D’où son invitation à une collaboration de tous les acteurs: « Nous avons besoin de plus d’expertise pour comprendre d’où viennent les attaques et comment protéger nos systèmes. » Et cela nécessite, dit-il, une étroite collaboration avec les gouvernements, les entreprises et les universités pour développer des outils innovants et diffuser des informations fiables. Ce que commence à faire le Centre d’excellence sur la communication stratégique de son pays.
Sécurisez les infrastructures numériques !
Autre point important évoqué par Edgars Rinkēvičs, la sécurité des infrastructures numériques.
« La Lettonie, en raison de sa situation géopolitique, de son emplacement géographique, a été exposée à différents types de menaces, de cyberattaques et de campagnes de désinformation. Si l’on me posait la question il y a un an sur les priorités en matière d’IA, j’aurais parlé de la nécessité d’augmenter les investissements dans la cybersécurité. Je dirais que la première tâche de nos États en matière de cybersécurité, c’est de protéger les infrastructures critiques. Nous avons eu des attaques contre des infrastructures critiques. Sur le plan de la défense, il fallait protéger l’infrastructure », indique le président qui raconte une expérience de son pays. …
« L’Estonie et la Lituanie se sont déconnectées du réseau bélarussien et russe et nous nous sommes connectées au réseau européen. (NDLR : L’Estonie, la Lettonie et la Lituanie ont mis fin à leurs connexions électriques avec la Russie et le Bélarus voisins le 8 février dernier, soit près de trois décennies et demie plus tard.) Nous avons subi des cyberattaques et l’utilisation des solutions basées sur l’IA dans ces attaques a été critique.
Je dirais que la première tâche de nos États en matière de cybersécurité c’est de protéger les infrastructures critiques. Nous avons eu des attaques contre des infrastructures critiques. Sur le plan de la défense, il fallait protéger l’infrastructure », regrette le président.

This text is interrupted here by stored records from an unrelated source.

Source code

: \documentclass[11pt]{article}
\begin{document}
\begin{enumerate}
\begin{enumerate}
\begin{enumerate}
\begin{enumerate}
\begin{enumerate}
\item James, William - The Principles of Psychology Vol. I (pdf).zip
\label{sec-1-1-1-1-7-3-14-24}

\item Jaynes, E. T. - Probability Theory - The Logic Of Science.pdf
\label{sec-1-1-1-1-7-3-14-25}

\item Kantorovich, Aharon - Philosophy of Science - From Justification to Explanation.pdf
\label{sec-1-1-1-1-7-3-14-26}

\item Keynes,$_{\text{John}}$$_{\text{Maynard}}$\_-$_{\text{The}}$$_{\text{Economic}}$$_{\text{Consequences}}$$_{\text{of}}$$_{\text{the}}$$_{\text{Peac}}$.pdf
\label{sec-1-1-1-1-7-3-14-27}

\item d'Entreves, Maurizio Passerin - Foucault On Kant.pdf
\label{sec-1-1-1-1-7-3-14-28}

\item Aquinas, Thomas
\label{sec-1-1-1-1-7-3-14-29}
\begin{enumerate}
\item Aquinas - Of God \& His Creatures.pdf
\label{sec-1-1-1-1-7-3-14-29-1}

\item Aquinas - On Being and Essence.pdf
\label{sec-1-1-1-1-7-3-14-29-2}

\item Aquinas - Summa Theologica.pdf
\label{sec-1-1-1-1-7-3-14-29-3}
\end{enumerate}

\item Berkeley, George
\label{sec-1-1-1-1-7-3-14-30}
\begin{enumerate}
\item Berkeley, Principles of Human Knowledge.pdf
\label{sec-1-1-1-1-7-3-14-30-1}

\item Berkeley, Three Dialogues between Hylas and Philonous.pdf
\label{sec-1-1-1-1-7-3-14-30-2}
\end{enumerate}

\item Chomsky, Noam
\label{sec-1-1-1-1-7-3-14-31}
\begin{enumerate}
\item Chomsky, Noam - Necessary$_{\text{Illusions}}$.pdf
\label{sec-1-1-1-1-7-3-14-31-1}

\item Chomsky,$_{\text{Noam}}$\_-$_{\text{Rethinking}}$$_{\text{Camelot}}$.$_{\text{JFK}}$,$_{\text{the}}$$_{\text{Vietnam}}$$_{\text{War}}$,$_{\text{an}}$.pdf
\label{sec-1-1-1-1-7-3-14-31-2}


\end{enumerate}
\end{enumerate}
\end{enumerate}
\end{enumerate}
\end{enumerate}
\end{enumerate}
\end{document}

Enseignements pour les pays africains
Alors que les menaces liées à la désinformation et aux cyberattaques se multiplient, dans un contexte où de nombreux pays africains organiseront des élections en 2025 et en 2026, la création de centres stratégiques d’information pareils représente une étape cruciale pour protéger les démocraties et les infrastructures critiques.
En Afrique, les élections sont presque toujours la cible de campagnes de désinformation, notamment via le web et sur les réseaux sociaux. Comme l’a souligné Rinkēvičs, « les deepfakes seront de plus en plus utilisés pour générer de fausses informations et influencer les campagnes électorales ». Pour contrer ces menaces, le modèle letton combinant régulation, technologie et coopération internationale pourrait inspirer.
En s’inspirant des meilleures pratiques internationales, comme celles de la Lettonie, les pays africains pourraient non seulement lutter contre la désinformation, mais également renforcer leur résilience et positionner l’IA comme un levier de développement et de stabilité. Tout en prenant le soin de trouver des voies et des moyens de sécuriser davantage leurs infrastructures.
Dans un monde où l’information est une arme, les gouvernements africains ont ainsi l’opportunité de devenir des acteurs clés dans la lutte contre la désinformation, tout en exploitant les potentialités de l’IA pour construire un avenir numérique plus sûr et plus inclusif.